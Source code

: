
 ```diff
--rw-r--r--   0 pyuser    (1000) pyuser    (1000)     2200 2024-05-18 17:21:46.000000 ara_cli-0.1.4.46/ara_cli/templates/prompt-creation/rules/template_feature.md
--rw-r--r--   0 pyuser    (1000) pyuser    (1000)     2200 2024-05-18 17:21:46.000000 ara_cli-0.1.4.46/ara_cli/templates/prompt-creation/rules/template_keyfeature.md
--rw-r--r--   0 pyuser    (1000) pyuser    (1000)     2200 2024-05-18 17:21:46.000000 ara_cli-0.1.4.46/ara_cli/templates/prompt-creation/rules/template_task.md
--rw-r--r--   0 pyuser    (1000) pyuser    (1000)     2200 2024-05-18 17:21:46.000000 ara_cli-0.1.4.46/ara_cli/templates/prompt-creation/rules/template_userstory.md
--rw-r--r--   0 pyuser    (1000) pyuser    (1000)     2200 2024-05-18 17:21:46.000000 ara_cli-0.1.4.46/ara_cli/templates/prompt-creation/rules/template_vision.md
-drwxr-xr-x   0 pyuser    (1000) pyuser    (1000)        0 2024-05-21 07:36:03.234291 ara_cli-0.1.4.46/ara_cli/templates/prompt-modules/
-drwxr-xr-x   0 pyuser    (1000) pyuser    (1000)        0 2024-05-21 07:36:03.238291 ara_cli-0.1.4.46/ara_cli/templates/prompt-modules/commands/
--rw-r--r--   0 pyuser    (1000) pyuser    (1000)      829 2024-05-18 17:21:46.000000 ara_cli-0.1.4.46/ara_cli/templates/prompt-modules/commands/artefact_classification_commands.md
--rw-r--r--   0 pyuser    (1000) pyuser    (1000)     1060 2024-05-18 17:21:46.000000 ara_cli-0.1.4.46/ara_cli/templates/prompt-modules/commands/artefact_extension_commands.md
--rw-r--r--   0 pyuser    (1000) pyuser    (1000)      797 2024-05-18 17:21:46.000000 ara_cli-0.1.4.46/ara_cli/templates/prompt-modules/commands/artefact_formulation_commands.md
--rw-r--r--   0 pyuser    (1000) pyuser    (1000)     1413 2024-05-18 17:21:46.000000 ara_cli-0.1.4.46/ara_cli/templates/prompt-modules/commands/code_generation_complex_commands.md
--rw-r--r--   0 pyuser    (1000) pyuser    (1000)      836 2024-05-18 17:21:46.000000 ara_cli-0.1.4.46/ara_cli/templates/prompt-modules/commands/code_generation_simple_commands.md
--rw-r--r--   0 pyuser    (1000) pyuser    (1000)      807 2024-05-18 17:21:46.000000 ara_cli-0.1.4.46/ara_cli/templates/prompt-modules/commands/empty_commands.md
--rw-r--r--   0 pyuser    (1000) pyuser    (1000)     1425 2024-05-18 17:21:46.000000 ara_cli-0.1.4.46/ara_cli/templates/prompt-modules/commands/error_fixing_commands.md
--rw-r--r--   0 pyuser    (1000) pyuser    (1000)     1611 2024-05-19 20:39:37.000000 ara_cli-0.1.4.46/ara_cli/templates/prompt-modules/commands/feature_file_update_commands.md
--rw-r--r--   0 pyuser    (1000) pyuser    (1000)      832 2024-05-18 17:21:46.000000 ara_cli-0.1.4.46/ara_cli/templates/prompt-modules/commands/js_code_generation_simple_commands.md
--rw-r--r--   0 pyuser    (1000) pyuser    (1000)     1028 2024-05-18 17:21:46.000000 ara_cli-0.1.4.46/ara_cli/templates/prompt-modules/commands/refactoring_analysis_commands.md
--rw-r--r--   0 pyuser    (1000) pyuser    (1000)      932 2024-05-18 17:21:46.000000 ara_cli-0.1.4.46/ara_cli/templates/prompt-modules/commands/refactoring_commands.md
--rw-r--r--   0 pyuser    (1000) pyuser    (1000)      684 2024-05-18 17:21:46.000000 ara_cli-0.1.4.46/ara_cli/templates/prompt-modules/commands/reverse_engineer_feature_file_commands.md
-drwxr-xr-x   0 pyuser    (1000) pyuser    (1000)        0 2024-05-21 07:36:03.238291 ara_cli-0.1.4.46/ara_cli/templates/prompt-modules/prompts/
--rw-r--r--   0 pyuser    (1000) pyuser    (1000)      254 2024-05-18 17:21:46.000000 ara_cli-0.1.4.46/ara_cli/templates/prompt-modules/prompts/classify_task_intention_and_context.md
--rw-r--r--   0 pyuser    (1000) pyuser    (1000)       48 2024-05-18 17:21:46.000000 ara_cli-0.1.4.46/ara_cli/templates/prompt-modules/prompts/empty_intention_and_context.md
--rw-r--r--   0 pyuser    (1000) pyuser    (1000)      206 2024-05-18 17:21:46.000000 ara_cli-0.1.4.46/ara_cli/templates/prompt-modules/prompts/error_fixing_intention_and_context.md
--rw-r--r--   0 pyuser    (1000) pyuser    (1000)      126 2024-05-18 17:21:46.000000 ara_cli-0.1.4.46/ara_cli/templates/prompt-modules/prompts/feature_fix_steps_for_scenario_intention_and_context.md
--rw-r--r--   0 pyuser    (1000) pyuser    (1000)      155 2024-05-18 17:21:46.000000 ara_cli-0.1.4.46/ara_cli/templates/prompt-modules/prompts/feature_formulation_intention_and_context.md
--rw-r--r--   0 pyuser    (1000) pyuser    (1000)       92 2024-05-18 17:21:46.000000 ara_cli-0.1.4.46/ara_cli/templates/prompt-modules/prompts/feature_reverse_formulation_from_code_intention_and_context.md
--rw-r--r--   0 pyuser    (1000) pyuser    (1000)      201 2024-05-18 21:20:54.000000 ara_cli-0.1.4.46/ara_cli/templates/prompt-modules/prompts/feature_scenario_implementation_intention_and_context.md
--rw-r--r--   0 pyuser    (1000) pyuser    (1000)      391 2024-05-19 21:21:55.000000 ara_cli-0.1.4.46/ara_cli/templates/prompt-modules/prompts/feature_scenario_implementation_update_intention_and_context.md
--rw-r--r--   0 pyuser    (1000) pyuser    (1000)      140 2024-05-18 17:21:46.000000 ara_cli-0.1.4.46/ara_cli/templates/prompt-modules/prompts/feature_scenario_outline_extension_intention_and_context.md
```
- - - - -
§ **WHAT YOU WILL DO**
Copy out every line of the data that includes the word "creation".

§ **REPLY TO THE TASK**
--rw-r--r--   0 pyuser    (1000) pyuser    (1000)     2200 2024-05-18 17:21:46.000000 ara_cli-0.1.4.46/ara_cli/templates/prompt-creation/rules/template_feature.md
--rw-r--r--   0 pyuser    (1000) pyuser    (1000)     2200 2024-05-18 17:21:46.000000 ara_cli-0.1.4.46/ara_cli/templates/prompt-creation/rules/template_keyfeature.md
--rw-r--r--   0 pyuser    (1000) pyuser    (1000)     2200 2024-05-18 17:21:46.000000 ara_cli-0.1.4.46/ara_cli/templates/prompt-creation/rules/template_task.md
--rw-r--r--   0 pyuser    (1000) pyuser    (1000)     2200 2024-05-18 17:21:46.000000 ara_cli-0.1.4.46/ara_cli/templates/prompt-creation/rules/template_userstory.md
--rw-r--r--   0 pyuser    (1000) pyuser    (1000)     2200 2024-05-18 17:21:46.000000 ara_cli-0.1.4.46/ara_cli/templates/prompt-creation/rules/template_vision.md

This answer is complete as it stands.